DIRECTIONS: Copy out the lines below that hold the word "DidNotSubscribe".

RECORDS PROVIDED below:

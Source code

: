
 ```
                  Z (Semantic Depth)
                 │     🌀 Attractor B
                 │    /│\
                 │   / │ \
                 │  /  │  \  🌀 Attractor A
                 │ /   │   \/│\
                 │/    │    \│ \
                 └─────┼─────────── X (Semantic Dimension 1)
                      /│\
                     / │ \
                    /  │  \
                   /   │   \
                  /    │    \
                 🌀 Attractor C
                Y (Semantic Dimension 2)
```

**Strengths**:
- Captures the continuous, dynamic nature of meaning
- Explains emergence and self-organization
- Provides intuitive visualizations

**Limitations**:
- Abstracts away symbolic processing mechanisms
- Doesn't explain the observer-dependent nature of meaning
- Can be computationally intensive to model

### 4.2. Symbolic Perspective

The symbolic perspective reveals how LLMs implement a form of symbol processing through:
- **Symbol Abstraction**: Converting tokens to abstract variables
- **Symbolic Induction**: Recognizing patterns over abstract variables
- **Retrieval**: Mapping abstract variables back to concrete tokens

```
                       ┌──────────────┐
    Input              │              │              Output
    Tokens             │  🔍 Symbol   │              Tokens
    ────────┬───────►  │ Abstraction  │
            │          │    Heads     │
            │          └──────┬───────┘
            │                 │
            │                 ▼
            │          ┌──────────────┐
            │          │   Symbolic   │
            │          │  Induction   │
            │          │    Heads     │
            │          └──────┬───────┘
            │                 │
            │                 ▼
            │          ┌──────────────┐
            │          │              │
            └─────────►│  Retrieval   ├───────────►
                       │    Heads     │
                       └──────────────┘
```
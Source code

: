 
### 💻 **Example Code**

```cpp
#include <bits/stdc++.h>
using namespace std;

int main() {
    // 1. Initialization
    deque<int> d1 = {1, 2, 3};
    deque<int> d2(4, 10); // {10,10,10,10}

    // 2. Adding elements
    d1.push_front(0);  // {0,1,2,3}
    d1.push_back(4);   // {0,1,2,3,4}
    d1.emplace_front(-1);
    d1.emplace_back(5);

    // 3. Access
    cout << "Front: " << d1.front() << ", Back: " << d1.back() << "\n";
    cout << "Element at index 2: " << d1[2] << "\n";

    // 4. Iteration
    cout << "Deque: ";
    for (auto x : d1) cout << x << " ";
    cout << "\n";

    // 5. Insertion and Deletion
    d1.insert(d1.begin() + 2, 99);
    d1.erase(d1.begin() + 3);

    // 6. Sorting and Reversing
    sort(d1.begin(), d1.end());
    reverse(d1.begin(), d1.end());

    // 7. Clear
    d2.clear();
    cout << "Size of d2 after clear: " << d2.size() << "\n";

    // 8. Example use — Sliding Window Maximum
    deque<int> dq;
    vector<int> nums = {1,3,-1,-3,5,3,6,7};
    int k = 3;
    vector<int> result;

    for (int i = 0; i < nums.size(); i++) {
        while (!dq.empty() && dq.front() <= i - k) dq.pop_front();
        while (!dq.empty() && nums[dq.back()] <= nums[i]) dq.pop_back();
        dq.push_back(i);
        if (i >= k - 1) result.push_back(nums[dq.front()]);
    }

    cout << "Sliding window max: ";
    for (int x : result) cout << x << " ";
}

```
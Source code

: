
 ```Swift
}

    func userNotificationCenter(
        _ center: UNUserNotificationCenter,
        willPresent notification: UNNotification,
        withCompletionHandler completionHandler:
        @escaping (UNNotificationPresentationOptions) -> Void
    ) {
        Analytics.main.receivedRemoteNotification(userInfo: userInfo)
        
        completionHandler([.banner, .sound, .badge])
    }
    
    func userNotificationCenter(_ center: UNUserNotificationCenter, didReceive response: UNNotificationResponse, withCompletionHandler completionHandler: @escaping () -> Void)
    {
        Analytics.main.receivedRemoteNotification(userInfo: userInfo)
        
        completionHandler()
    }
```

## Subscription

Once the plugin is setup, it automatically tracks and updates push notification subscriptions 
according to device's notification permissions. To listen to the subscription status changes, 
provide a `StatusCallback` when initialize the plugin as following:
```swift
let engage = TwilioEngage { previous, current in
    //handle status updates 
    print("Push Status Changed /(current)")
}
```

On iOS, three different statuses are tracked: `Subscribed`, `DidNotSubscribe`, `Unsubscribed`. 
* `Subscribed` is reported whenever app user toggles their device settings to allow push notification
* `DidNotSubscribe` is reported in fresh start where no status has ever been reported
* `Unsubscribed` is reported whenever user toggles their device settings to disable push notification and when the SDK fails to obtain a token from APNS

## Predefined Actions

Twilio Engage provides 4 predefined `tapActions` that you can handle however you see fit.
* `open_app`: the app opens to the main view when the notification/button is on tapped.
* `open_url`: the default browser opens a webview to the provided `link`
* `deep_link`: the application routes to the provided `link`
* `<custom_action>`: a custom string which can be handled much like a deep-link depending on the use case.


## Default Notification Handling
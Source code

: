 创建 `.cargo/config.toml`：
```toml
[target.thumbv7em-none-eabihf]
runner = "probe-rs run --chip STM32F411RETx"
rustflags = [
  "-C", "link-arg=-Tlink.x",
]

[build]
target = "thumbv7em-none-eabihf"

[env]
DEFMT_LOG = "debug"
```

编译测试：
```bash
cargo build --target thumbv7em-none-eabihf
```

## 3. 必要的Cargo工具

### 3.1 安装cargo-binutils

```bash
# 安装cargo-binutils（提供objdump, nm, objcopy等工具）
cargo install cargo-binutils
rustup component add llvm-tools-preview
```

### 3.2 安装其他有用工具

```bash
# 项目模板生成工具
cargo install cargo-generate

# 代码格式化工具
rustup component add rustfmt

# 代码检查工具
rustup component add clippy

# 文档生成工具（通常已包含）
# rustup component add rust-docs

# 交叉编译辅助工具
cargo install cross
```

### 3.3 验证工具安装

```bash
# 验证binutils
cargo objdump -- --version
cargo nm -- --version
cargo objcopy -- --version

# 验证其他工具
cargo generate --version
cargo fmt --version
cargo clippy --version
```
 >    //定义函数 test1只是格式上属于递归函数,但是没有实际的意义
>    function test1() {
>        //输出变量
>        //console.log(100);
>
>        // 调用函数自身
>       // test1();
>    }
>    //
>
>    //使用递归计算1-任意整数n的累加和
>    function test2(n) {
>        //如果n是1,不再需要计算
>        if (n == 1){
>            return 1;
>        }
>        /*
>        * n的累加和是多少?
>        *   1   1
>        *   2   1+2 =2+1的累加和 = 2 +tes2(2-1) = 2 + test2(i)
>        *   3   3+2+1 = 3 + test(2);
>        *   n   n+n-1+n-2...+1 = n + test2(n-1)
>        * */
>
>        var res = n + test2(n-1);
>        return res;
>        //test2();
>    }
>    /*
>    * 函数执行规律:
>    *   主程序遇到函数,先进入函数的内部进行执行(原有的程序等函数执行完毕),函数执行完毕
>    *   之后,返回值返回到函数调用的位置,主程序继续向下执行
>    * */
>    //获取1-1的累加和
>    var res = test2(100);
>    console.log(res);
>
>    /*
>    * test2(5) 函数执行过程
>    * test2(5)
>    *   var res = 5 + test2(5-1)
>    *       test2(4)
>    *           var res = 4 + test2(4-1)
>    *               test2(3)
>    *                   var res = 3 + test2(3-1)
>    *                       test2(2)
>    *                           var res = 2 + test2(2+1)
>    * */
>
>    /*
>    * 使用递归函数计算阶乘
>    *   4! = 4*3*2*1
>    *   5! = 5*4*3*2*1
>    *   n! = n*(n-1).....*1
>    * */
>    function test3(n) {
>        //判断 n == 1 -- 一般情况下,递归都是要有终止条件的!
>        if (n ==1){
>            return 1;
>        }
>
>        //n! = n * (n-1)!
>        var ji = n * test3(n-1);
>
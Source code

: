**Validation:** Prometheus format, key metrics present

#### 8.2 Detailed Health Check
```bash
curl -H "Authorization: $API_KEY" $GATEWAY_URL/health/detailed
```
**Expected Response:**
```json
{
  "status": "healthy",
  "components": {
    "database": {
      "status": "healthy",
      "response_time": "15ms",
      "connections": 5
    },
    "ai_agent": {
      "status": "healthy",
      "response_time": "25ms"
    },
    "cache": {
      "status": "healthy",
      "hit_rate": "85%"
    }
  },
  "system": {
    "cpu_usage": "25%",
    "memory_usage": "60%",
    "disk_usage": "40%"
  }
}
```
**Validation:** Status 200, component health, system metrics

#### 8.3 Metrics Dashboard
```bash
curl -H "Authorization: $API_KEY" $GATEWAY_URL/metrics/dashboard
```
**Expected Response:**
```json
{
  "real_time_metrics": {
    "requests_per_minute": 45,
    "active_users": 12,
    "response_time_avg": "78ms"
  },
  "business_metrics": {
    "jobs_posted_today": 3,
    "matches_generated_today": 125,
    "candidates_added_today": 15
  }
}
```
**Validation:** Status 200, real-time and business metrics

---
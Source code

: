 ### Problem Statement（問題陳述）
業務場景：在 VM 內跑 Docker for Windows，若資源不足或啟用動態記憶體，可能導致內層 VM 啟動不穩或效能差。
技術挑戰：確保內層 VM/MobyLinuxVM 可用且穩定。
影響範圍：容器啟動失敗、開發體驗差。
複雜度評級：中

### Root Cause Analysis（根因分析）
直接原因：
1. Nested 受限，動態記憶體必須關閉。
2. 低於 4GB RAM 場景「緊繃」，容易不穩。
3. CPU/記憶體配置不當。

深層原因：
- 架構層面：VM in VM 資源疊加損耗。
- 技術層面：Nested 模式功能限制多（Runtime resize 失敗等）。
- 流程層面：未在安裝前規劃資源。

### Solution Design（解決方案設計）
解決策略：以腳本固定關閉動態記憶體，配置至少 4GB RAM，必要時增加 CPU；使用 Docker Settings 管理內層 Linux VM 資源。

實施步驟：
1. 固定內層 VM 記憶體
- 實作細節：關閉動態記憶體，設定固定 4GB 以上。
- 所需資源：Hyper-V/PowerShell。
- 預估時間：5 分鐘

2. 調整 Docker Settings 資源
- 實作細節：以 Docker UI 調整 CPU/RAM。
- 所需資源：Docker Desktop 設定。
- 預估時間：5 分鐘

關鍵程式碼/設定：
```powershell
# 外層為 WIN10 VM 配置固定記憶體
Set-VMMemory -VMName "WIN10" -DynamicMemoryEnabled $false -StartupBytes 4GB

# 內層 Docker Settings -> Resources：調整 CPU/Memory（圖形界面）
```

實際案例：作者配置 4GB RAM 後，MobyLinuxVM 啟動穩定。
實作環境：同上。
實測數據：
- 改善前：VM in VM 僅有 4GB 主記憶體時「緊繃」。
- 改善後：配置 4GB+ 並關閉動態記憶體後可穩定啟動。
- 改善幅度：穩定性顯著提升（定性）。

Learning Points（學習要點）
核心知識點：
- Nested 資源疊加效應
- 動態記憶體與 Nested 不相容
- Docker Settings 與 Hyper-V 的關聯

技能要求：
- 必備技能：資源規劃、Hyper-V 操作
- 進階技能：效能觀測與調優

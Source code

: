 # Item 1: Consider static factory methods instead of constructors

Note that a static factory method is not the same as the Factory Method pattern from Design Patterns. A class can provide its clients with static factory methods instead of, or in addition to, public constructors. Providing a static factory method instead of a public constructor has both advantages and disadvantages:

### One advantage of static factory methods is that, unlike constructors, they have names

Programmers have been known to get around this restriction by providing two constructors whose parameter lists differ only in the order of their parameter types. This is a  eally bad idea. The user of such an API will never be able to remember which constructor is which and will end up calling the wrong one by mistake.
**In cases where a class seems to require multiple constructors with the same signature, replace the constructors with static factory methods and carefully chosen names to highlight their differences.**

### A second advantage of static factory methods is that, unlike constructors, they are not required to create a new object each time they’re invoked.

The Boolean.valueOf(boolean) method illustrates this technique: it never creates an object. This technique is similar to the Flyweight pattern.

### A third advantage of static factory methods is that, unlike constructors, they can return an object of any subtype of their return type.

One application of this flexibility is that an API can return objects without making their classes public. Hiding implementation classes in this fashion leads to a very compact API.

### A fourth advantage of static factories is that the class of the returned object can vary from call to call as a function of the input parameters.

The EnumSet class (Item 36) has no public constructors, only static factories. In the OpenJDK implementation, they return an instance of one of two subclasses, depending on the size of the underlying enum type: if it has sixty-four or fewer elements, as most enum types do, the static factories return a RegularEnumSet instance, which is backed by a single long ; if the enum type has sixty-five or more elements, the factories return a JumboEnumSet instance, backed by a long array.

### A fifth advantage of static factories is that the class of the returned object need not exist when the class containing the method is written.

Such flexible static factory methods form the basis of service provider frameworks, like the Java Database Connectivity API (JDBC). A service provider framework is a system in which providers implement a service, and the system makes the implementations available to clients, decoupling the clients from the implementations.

End of RECORDS PROVIDED.

EXPECTED ANSWER:
On iOS, three different statuses are tracked: `Subscribed`, `DidNotSubscribe`, `Unsubscribed`. 
* `DidNotSubscribe` is reported in fresh start where no status has ever been reported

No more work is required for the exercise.